Frequently Asked Questions
1: Do the URLs in weburl_forscraper have to be in a specific format?
No; the code will standardize URLs into the following format: https://www.URL.
2: Will the code still work when the identifier is non-numeric?
Yes, as long as the identifier uniquely identifies the units of analysis of interest all code will continue to work.
3: How can I exclude specific pages for my own application?
We generally recommend collecting all available data, and excluding specific pages further down the workflow. At the moment, for example, we exclude specific types of pages in the “05 Combine selected texts.py” script. The most straightforward way to exclude individual pages is to add a classification code in the “categorization_applied.csv” file that we currently use to exclude pages and then add this classification code in the selection script. For instance, if we want to exclude the page “2015_023804_1_1.txt” from the set in the general purpose set-up we could edit the column “classification_GPT” in the “categorization_applied.csv” file (which is currently ‘99’ in the example) for this row to for instance “0”. Editing the line “criteria = [‘3’, ‘7’, ‘8’, ‘10’]” in the “05 Combine selected texts.py” script to “criteria = [‘0’,’3’, ‘7’, ‘8’, ‘10’]” would subsequently exclude this page from the combined dataset.

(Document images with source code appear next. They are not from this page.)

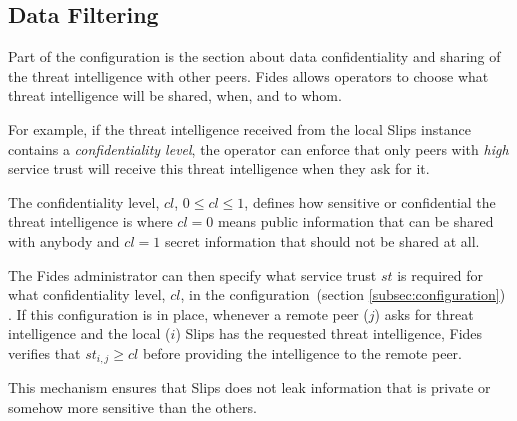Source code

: \subsection{Data Filtering}
\label{subsec:data-filtering}
Part of the configuration is the section about data confidentiality and sharing of the threat intelligence with other peers.
Fides allows operators to choose what threat intelligence will be shared, when, and to whom.

For example, if the threat intelligence received from the local Slips instance contains a \textit{confidentiality level}, the operator can enforce that only peers with \textit{high} service trust will receive this threat intelligence when they ask for it.

The confidentiality level, $cl$, $0 \leq cl \leq 1$, defines how sensitive or confidential the threat intelligence is where $cl = 0$ means public information that can be shared with anybody and $cl = 1$ secret information that should not be shared at all.

The Fides administrator can then specify what service trust $st$ is required for what confidentiality level, $cl$, in the configuration~(section \ref{subsec:configuration}) .
If this configuration is in place, whenever a remote peer ($j$) asks for threat intelligence and the local ($i$) Slips has the requested threat intelligence, Fides verifies that $st_{i, j} \geq cl$ before providing the intelligence to the remote peer.

This mechanism ensures that Slips does not leak information that is private or somehow more sensitive than the others.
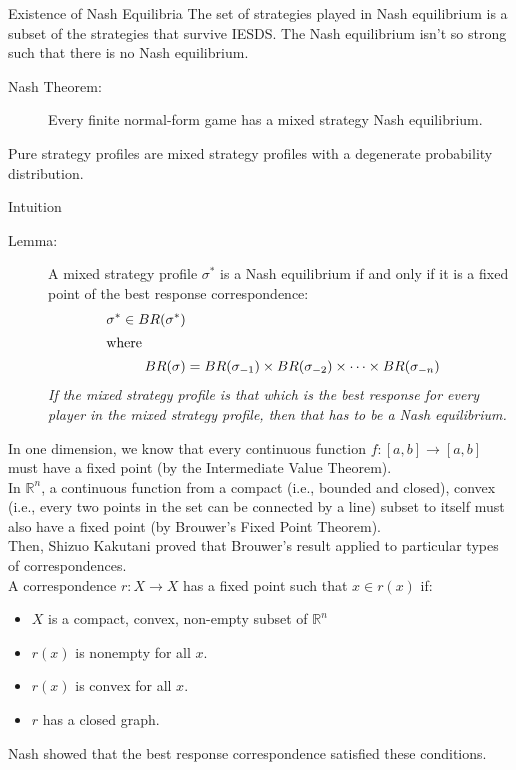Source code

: \documentclass[8pt]{extarticle}
\begin{document}
  \begin{problem}{Existence of Nash Equilibria}
    The set of strategies played in Nash equilibrium is a subset of the strategies that survive IESDS. The Nash equilibrium isn't so strong such that there is no Nash equilibrium.

    \begin{description}
      \item[Nash Theorem:] Every finite normal-form game has a mixed strategy Nash equilibrium.
    \end{description}
    \begin{description}
      \tiny
      \item[Note:] Pure strategy profiles are mixed strategy profiles with a degenerate probability distribution.
    \end{description}
    \begin{problem}{Intuition}
      \begin{description}
        \item[Lemma:] A mixed strategy profile $\sigma^*$ is a Nash equilibrium if and only if it is a fixed point of the best response correspondence:
          \begin{align*}
            \sigma^* \in BR(\sigma^*)\\
            \shortintertext{where}
            BR(\sigma) &= BR(\sigma_{-1}) \times BR(\sigma_{-2})\times\cdots\times BR(\sigma_{-n})
          \end{align*}
          \textit{If the mixed strategy profile is that which is the best response for every player in the mixed strategy profile, then that has to be a Nash equilibrium.}
      \end{description}
      In one dimension, we know that every continuous function $f: [a,b] \rightarrow [a,b]$ must have a fixed point (by the Intermediate Value Theorem).\\

      In $\mathbb{R}^n$, a continuous function from a compact (i.e., bounded and closed), convex (i.e., every two points in the set can be connected by a line) subset to itself must also have a fixed point (by Brouwer's Fixed Point Theorem).\\

      Then, Shizuo Kakutani proved that Brouwer's result applied to particular types of correspondences.\\

      A correspondence $r: X\rightarrow X$ has a fixed point such that $x\in r(x)$ if:
      \begin{itemize}
        \item $X$ is a compact, convex, non-empty subset of $\mathbb{R}^n$
        \item $r(x)$ is nonempty for all $x$.
        \item $r(x)$ is convex for all $x$.
        \item $r$ has a closed graph.
      \end{itemize}
      Nash showed that the best response correspondence satisfied these conditions.
    \end{problem}
  \end{problem}
\end{document}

4: I receive the error “ModuleNotFoundError: No module named XYZ”. (where XYZ would be a name of the package). What should I do?
You will receive this error if you have not yet installed the specific package into your Python installation. Please refer to next question for a list of packages that are used in the entire workflow, or see the top lines for specific Python code files to see which packages get used. Alternatively, you could try simply running the scripts and installing those packages that get listed via the above error. See https://packaging.python.org/en/latest/tutorials/installing-packages/ for information on how to install packages into Python.
5: What packages are used in the codebase? What versions did these packages have at the time of development?
The following packages are used. The versions of these packages that were used at the time of writing are shown between parentheses. If you want to install these specific package versions (rather than the latest package version) when installing, please use the command “pip install package_name==version_number”. For example, “pip install bs4==0.0.1” installs bs4 version 0.0.1.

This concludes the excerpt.